Data for review:
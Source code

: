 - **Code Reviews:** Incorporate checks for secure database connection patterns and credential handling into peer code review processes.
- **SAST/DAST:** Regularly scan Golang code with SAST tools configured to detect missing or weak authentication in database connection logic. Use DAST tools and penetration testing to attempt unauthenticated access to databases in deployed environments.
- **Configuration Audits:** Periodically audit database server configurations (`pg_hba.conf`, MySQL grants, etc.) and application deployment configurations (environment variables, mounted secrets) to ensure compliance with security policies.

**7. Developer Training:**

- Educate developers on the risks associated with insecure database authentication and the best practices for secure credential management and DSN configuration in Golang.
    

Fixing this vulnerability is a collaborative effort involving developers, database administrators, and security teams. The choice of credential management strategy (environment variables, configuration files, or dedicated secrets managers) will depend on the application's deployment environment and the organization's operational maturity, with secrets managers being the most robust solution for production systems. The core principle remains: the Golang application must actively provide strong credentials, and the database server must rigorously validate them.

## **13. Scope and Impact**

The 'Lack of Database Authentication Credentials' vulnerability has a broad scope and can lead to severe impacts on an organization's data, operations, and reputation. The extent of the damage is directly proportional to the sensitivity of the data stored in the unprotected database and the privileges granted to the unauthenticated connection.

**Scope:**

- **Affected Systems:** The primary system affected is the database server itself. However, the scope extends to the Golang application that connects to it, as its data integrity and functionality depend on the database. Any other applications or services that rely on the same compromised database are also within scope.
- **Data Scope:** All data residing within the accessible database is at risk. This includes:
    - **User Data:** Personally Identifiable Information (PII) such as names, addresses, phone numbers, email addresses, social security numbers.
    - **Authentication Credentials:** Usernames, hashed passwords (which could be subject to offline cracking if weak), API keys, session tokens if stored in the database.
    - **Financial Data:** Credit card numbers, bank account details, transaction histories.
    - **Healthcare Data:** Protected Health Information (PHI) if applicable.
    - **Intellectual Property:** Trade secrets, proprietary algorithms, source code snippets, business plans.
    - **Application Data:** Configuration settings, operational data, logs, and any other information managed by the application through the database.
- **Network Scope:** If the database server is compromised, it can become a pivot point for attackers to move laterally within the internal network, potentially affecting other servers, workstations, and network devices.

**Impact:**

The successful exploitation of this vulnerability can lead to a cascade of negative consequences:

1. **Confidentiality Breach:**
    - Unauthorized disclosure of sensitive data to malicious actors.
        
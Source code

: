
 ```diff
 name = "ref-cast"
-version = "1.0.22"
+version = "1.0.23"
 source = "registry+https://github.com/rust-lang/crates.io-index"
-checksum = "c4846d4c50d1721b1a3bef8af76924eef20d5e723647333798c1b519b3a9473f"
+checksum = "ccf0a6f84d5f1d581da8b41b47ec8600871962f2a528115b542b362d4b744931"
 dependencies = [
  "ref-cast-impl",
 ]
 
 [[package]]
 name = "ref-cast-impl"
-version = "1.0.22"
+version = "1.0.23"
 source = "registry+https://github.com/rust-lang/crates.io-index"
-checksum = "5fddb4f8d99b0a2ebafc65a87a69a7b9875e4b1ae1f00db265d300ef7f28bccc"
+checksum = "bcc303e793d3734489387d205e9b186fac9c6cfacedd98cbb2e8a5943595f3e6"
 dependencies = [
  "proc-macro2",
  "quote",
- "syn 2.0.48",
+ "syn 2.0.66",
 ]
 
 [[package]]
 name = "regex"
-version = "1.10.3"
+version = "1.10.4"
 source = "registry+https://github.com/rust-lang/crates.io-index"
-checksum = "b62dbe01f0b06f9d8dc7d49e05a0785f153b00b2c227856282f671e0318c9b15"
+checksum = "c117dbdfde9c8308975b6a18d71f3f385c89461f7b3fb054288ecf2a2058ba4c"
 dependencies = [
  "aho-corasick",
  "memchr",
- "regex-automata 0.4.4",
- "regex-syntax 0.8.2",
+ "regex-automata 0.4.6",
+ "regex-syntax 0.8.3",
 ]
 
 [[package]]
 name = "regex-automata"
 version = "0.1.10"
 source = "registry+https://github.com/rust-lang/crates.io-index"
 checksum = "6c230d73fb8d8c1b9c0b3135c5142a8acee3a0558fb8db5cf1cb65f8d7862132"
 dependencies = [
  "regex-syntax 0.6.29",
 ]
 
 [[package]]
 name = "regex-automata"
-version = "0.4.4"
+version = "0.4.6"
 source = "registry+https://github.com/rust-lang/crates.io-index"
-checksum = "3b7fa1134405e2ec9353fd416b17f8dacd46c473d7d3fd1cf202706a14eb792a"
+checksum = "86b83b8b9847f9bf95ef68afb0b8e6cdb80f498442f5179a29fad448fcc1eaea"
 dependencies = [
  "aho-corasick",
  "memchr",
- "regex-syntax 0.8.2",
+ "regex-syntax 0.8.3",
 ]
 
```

Problem to work on: Say how many lines of the data include the string "stored". Nothing other than the number should be given.

Solution to this exercise: 2